(Stored items from a collection)
....
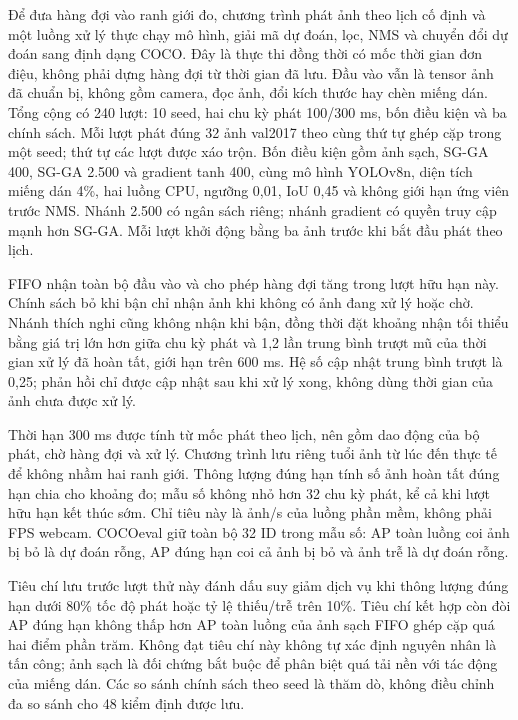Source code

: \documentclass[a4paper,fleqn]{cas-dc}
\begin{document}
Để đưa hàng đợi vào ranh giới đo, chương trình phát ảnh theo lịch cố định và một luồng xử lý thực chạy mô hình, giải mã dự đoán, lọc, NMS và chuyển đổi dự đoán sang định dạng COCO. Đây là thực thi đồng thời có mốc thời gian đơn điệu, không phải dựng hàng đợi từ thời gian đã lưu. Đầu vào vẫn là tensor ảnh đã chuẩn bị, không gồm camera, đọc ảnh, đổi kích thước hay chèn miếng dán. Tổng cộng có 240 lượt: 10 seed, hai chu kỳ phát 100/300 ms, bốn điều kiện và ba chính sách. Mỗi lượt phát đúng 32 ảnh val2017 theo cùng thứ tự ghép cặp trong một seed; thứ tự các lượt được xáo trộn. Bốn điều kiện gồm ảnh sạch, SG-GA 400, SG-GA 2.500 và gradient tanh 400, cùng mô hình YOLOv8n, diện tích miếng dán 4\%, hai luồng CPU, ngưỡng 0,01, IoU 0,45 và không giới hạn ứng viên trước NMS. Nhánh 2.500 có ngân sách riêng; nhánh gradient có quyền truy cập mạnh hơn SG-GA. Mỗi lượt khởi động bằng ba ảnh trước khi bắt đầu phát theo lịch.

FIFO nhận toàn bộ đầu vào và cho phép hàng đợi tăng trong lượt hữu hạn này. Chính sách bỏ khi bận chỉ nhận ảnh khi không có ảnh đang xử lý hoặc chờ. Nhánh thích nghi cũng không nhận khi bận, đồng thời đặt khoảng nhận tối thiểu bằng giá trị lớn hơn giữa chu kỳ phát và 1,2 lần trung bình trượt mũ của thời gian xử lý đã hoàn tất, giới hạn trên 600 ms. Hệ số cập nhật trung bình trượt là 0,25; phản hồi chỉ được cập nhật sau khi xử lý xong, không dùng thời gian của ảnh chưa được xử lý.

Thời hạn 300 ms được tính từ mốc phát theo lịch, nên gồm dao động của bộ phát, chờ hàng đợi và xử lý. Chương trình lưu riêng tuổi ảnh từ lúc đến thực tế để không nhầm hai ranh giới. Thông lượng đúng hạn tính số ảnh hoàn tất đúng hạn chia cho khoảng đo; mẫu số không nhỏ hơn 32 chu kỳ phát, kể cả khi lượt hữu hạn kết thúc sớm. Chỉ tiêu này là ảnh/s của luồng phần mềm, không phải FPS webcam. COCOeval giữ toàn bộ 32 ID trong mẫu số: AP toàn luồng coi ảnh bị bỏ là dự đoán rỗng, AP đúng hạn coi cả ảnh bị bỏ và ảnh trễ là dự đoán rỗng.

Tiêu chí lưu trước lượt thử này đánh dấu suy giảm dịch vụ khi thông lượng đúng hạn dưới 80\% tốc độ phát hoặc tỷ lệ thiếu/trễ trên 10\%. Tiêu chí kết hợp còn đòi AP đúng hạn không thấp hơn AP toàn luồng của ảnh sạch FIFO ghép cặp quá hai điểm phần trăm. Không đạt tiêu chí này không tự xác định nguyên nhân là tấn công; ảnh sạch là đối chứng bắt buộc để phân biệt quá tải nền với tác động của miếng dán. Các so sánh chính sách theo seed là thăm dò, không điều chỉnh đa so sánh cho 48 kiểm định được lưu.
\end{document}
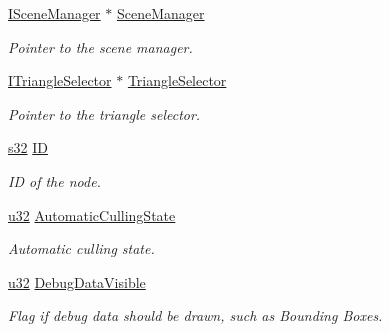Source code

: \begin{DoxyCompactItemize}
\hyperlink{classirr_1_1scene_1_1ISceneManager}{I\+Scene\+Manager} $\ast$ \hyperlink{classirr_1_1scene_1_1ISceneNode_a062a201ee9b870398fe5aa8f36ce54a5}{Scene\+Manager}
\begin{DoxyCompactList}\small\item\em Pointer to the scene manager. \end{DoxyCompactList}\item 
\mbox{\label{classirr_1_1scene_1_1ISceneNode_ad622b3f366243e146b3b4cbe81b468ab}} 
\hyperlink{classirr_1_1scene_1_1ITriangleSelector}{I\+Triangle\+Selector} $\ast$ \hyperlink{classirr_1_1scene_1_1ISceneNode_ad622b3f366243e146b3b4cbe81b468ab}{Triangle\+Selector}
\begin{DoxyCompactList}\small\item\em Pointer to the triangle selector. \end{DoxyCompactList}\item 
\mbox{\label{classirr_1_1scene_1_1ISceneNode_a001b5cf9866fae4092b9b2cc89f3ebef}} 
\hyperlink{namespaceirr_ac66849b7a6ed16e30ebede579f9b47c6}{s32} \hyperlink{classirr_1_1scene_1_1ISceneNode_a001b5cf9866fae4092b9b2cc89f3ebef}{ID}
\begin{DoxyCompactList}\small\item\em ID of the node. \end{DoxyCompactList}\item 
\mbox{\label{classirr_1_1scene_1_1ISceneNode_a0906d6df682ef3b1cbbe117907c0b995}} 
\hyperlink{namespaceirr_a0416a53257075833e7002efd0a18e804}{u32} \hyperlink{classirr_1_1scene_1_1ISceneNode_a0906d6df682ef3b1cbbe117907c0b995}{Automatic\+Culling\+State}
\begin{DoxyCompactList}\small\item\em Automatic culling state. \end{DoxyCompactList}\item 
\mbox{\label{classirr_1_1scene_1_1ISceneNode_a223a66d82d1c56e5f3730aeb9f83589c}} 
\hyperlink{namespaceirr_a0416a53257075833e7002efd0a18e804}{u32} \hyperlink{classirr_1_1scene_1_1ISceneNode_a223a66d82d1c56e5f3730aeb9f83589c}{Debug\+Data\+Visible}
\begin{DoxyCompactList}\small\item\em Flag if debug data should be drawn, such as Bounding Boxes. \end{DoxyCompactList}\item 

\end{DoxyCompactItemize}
....
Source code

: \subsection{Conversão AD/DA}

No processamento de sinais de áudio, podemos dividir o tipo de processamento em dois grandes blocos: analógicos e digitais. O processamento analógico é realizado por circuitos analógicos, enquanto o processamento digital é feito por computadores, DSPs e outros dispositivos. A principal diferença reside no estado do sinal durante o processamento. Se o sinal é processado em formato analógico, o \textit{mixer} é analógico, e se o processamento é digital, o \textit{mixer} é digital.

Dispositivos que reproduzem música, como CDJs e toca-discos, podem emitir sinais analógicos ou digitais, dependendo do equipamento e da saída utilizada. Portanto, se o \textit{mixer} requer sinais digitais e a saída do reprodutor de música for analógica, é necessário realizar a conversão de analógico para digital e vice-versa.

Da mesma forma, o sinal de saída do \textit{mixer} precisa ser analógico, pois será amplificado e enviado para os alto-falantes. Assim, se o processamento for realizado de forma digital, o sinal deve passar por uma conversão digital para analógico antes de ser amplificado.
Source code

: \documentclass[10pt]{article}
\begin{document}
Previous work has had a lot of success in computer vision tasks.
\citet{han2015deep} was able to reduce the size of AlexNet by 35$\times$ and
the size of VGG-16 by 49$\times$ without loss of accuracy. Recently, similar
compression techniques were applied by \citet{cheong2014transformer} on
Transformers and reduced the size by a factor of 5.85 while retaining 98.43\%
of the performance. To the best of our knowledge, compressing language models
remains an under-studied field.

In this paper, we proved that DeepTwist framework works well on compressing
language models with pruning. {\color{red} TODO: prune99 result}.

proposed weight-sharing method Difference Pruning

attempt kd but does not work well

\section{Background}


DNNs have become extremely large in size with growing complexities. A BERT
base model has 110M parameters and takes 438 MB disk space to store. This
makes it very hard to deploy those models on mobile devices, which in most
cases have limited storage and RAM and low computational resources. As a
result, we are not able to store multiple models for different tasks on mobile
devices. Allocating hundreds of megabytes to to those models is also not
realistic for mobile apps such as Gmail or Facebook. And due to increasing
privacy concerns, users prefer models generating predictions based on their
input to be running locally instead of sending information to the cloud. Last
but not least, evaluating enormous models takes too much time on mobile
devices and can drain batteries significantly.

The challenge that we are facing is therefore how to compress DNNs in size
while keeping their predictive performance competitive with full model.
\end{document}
....
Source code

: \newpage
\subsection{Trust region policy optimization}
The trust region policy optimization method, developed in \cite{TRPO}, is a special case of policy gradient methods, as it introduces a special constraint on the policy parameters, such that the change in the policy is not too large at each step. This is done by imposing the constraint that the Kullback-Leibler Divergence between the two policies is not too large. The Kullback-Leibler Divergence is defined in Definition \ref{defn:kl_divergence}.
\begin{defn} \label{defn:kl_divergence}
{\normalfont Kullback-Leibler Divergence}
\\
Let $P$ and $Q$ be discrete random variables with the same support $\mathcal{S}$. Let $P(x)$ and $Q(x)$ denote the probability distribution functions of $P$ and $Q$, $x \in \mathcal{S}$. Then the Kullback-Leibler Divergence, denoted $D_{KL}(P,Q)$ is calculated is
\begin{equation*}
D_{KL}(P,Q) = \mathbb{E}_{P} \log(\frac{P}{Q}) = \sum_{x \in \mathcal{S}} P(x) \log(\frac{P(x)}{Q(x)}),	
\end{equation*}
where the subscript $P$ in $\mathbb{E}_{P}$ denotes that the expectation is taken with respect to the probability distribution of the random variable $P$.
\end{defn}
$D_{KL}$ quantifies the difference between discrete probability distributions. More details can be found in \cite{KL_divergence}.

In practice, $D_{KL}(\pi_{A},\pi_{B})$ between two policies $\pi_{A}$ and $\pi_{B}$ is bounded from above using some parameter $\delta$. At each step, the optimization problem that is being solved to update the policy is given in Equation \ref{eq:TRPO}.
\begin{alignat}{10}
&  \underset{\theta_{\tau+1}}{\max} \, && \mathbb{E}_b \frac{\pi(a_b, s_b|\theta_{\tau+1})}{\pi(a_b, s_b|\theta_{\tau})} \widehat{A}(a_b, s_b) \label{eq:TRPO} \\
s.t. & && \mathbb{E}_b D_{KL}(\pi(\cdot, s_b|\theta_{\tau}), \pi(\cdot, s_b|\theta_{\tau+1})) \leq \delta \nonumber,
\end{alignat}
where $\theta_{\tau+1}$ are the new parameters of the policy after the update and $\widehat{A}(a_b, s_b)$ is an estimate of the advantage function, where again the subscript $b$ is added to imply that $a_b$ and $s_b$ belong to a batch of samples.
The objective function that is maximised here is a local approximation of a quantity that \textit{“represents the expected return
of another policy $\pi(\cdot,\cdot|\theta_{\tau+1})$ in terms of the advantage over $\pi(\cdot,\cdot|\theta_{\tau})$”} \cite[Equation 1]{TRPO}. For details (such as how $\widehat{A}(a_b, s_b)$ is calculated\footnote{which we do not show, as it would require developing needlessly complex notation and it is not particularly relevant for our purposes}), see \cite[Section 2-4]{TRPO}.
....
» **Exercise aim**
Copy out every line above where "documentclass" is present.

» **Task response**
: \documentclass[a4paper,fleqn]{cas-dc}
: \documentclass[10pt]{article}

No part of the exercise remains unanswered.